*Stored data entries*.
=======

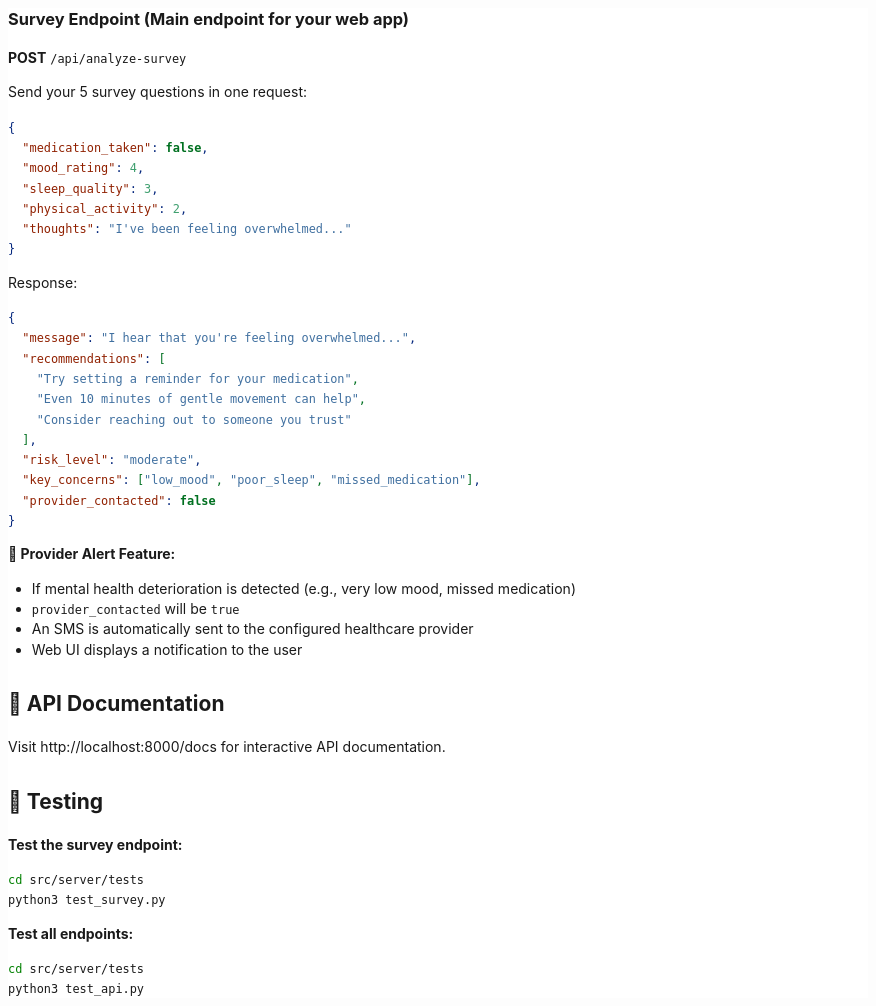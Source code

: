 ### Survey Endpoint (Main endpoint for your web app)

**POST** `/api/analyze-survey`

Send your 5 survey questions in one request:

```json
{
  "medication_taken": false,
  "mood_rating": 4,
  "sleep_quality": 3,
  "physical_activity": 2,
  "thoughts": "I've been feeling overwhelmed..."
}
```

Response:
```json
{
  "message": "I hear that you're feeling overwhelmed...",
  "recommendations": [
    "Try setting a reminder for your medication",
    "Even 10 minutes of gentle movement can help",
    "Consider reaching out to someone you trust"
  ],
  "risk_level": "moderate",
  "key_concerns": ["low_mood", "poor_sleep", "missed_medication"],
  "provider_contacted": false
}
```

**🚨 Provider Alert Feature:**
- If mental health deterioration is detected (e.g., very low mood, missed medication)
- `provider_contacted` will be `true`
- An SMS is automatically sent to the configured healthcare provider
- Web UI displays a notification to the user

## 📖 API Documentation

Visit http://localhost:8000/docs for interactive API documentation.

## 🧪 Testing

**Test the survey endpoint:**
```bash
cd src/server/tests
python3 test_survey.py
```

**Test all endpoints:**
```bash
cd src/server/tests
python3 test_api.py
```

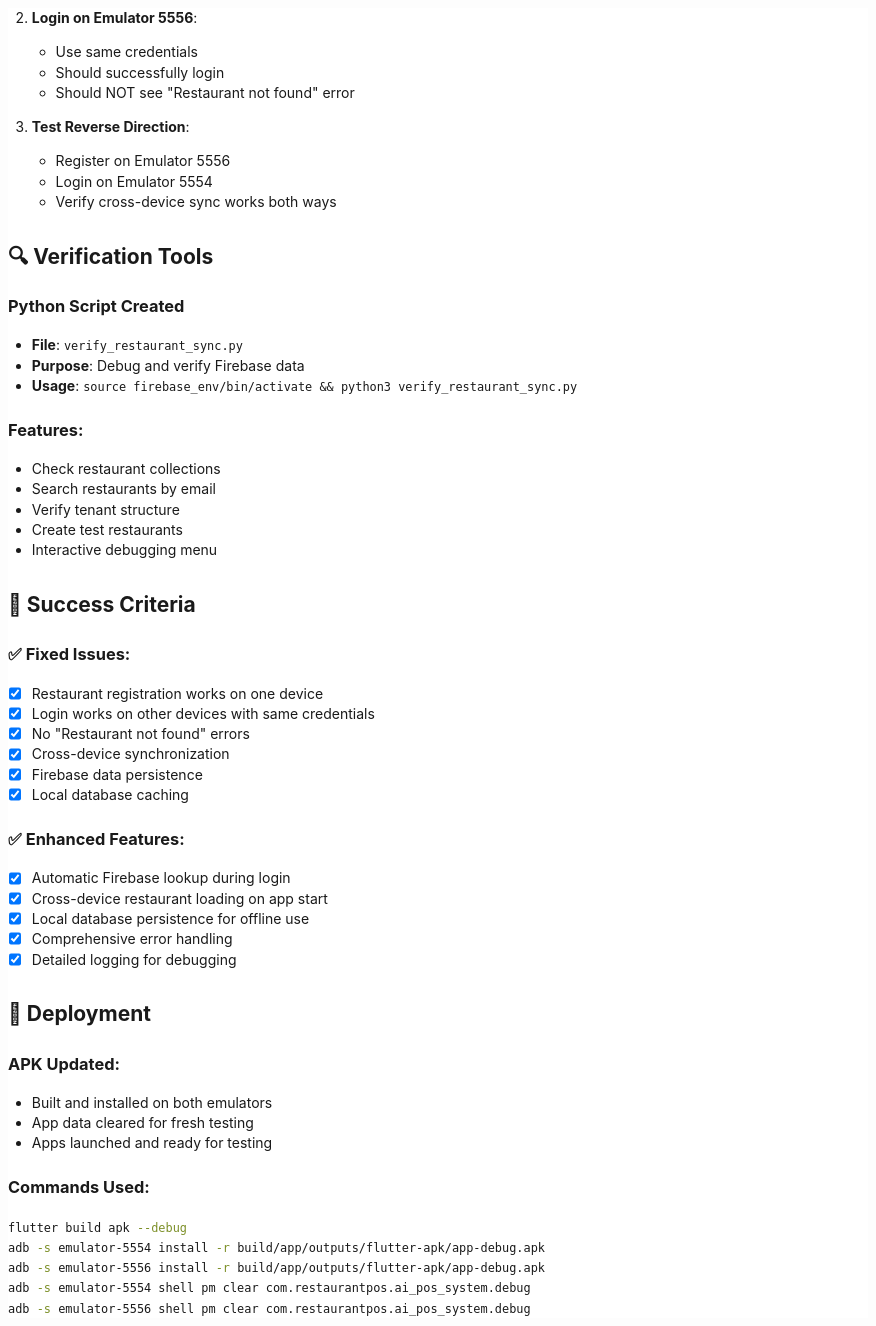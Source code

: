 2. **Login on Emulator 5556**:
   - Use same credentials
   - Should successfully login
   - Should NOT see "Restaurant not found" error

3. **Test Reverse Direction**:
   - Register on Emulator 5556
   - Login on Emulator 5554
   - Verify cross-device sync works both ways

## 🔍 Verification Tools

### Python Script Created
- **File**: `verify_restaurant_sync.py`
- **Purpose**: Debug and verify Firebase data
- **Usage**: `source firebase_env/bin/activate && python3 verify_restaurant_sync.py`

### Features:
- Check restaurant collections
- Search restaurants by email
- Verify tenant structure
- Create test restaurants
- Interactive debugging menu

## 🎯 Success Criteria

### ✅ Fixed Issues:
- [x] Restaurant registration works on one device
- [x] Login works on other devices with same credentials
- [x] No "Restaurant not found" errors
- [x] Cross-device synchronization
- [x] Firebase data persistence
- [x] Local database caching

### ✅ Enhanced Features:
- [x] Automatic Firebase lookup during login
- [x] Cross-device restaurant loading on app start
- [x] Local database persistence for offline use
- [x] Comprehensive error handling
- [x] Detailed logging for debugging

## 🚀 Deployment

### APK Updated:
- Built and installed on both emulators
- App data cleared for fresh testing
- Apps launched and ready for testing

### Commands Used:
```bash
flutter build apk --debug
adb -s emulator-5554 install -r build/app/outputs/flutter-apk/app-debug.apk
adb -s emulator-5556 install -r build/app/outputs/flutter-apk/app-debug.apk
adb -s emulator-5554 shell pm clear com.restaurantpos.ai_pos_system.debug
adb -s emulator-5556 shell pm clear com.restaurantpos.ai_pos_system.debug
```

=======

*WHAT IS REQUIRED*. Starting at the line containing "Visit http://localhost:8000/docs for" and finishing at the line containing "### Python Script Created", return those lines exactly as they appear above, without the pictures.

*ANSWER SPACE*.
Visit http://localhost:8000/docs for interactive API documentation.

## 🧪 Testing

**Test the survey endpoint:**
```bash
cd src/server/tests
python3 test_survey.py
```

**Test all endpoints:**
```bash
cd src/server/tests
python3 test_api.py
```

Source code

: 2. **Login on Emulator 5556**:
   - Use same credentials
   - Should successfully login
   - Should NOT see "Restaurant not found" error

3. **Test Reverse Direction**:
   - Register on Emulator 5556
   - Login on Emulator 5554
   - Verify cross-device sync works both ways

## 🔍 Verification Tools

### Python Script Created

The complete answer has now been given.